American politicians are “pretty impressed” with the Australian government’s aggressive crackdown on big-tech platforms, a senior US congressman has offered while admitting that right now “we’re at a moment where the US learns a lot more from Australia than the reverse”.

Joe Courtney, a 15-year US House of Representatives veteran – who sits on the Armed Services Committee and Education and Labor Committee, and is co-chair of the Friends of Australia Caucus – has been a big supporter of efforts to rein in the near unfettered market power of online tech giants like Facebook and Google.

Those efforts led to the March introduction of the bipartisan Journalism Competition and Preservation Act of 2021 (JCPA), which would suspend antitrust laws for four years so US-based news agencies can negotiate as a bloc for compensation from social-media giants using their content.

It’s a similar power to the News media bargaining codefloated a year ago by the Australian Competition & Competition Commission (ACCC) and passed into law in February – that laid out a structure for negotiations between news outlets and big-tech giants.

That law led Facebook to block Australians from accessing news for a week – which Courtney read as a sign that the Australian government is pushing the right buttons.
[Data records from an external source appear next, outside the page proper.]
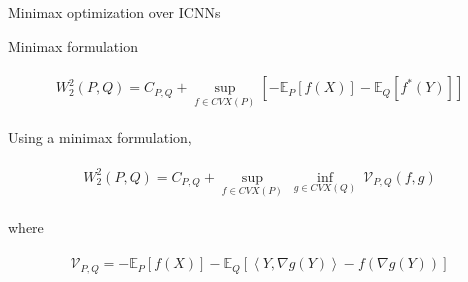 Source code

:\documentclass{beamer}		%
\begin{document}
\begin{frame}[noframenumbering]

\begin{itemize}

    \begin{LARGE}
    
    \item {}
    
    \item {}
    
    \item Minimax optimization over ICNNs
    
    \item {}

    \end{LARGE}
    
\end{itemize}
    
\end{frame}









\begin{frame}{Minimax formulation}

\begin{eqnarray*}
\begin{aligned}
W_2^2 (P, Q) = C_{P,Q} + \sup_{f \in CVX(P)} \left[- \mathbb{E}_P[f(X)] - \mathbb{E}_Q[f^*(Y)] \right]
\end{aligned}    
\end{eqnarray*}

\pause

Using a minimax formulation, 

\begin{eqnarray}\label{eq:minimmax}
\begin{aligned}
W_2^2 (P, Q) = C_{P,Q} + \sup_{f\in CVX(P)} \ \inf_{g \in CVX(Q)} \  \mathcal{V}_{P,Q} (f,g)
\end{aligned}    
\end{eqnarray}

where

\begin{eqnarray}\label{eq:minimmax}
\begin{aligned}
\mathcal{V}_{P,Q}=-\mathbb{E}_P[f(X)]-\mathbb{E}_Q[\left \langle Y,\nabla g(Y) \right \rangle - f(\nabla g(Y))]
\end{aligned}    
\end{eqnarray}

\end{frame}
\end{document}
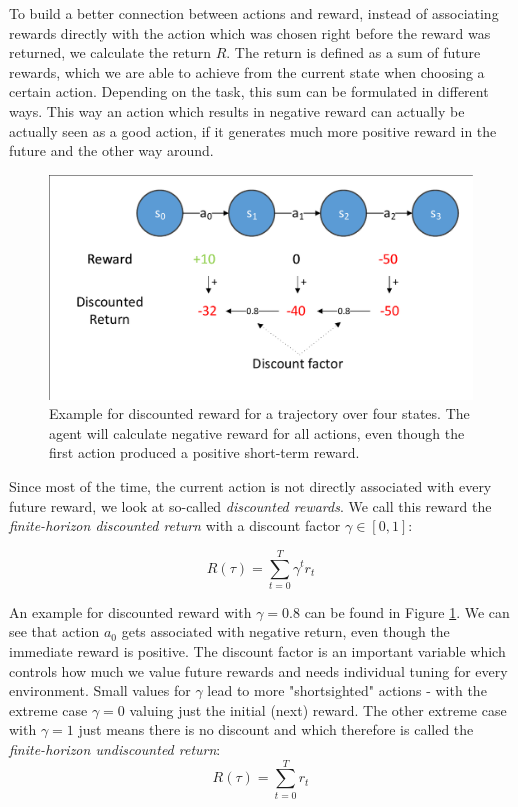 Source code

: To build a better connection between actions and reward, instead of associating rewards directly with the action which was chosen right before the reward was returned, we calculate the return $R$. The return is defined as a sum of future rewards, which we are able to achieve from the current state when choosing a certain action. Depending on the task, this sum can be formulated in different ways. This way an action which results in negative reward can actually be actually seen as a good action, if it generates much more positive reward in the future and the other way around.

\begin{figure}[ht]
  
  \begin{center}
      \includegraphics[trim=10px 10px 10px 10px, clip, width=0.75\columnwidth]{figures/rl/discounted_reward.pdf}
  \end{center}
  
  \caption[Discounted Reward Example]{Example for discounted reward for a trajectory over four states. The agent will calculate negative reward for all actions, even though the first action produced a positive short-term reward.}
  \label{fig:DiscountedReward}
\end{figure}

Since most of the time, the current action is not directly associated with every future reward, we look at so-called \textit{discounted rewards}. We call this reward the \textit{finite-horizon discounted return} with a discount factor $\gamma \in [0, 1]$:

\[R(\tau) = \sum_{t=0}^T \gamma^t r_t\]

An example for discounted reward with $\gamma = 0.8$ can be found in Figure \ref{fig:DiscountedReward}. We can see that action $a_0$ gets associated with negative return, even though the immediate reward is positive. The discount factor is an important variable which controls how much we value future rewards and needs individual tuning for every environment. Small values for $\gamma$ lead to more "shortsighted" actions - with the extreme case $\gamma = 0$ valuing just the initial (next) reward. The other extreme case with $\gamma = 1$ just means there is no discount and which therefore is called the \textit{finite-horizon undiscounted return}: 
\[R(\tau) = \sum_{t=0}^T r_t\]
“We’re pretty impressed by the fact that you didn’t get totally rolled over by the big tech platforms,” he told a recent Progressive Policy Institute-McKell Institute webinar, “in terms of the political counter efforts that they were posing to that legislation.”

“We’re going to try and follow Australia’s example.”

When news, isn’t

Although Sky News Australia recently copped a week-long ban from YouTube for spreading COVID-19 misinformation, US-based outlets have struggled to regulate misinformation – which Courtney called “the complete breakdown of any sort of common baseline of civilised society, and how a democracy is going to function”.

“In many respects,” said Australian Shadow Minister for Industry and Innovation Ed Husic MP, who joined Courtney in the joint session, “we are reflecting this swing in the pendulum that’s occurred between the euphoric view about what technology would do for societies… and some of the trickier impacts of that technology, and the type of distrust that is being used as a weapon.”

By mixing third-party news into their online echo chambers with impunity, Google and Facebook “have really sapped the business model for newspapers and local media outlets that really do the grunt work in terms of generating content,” Courtney said.

“I tip my hat to Ed [Husic] and his colleagues for the law they passed in February: it showed that we’re not just helpless as democracies in terms of watching the free press evaporate because of the impact of high-tech platforms.”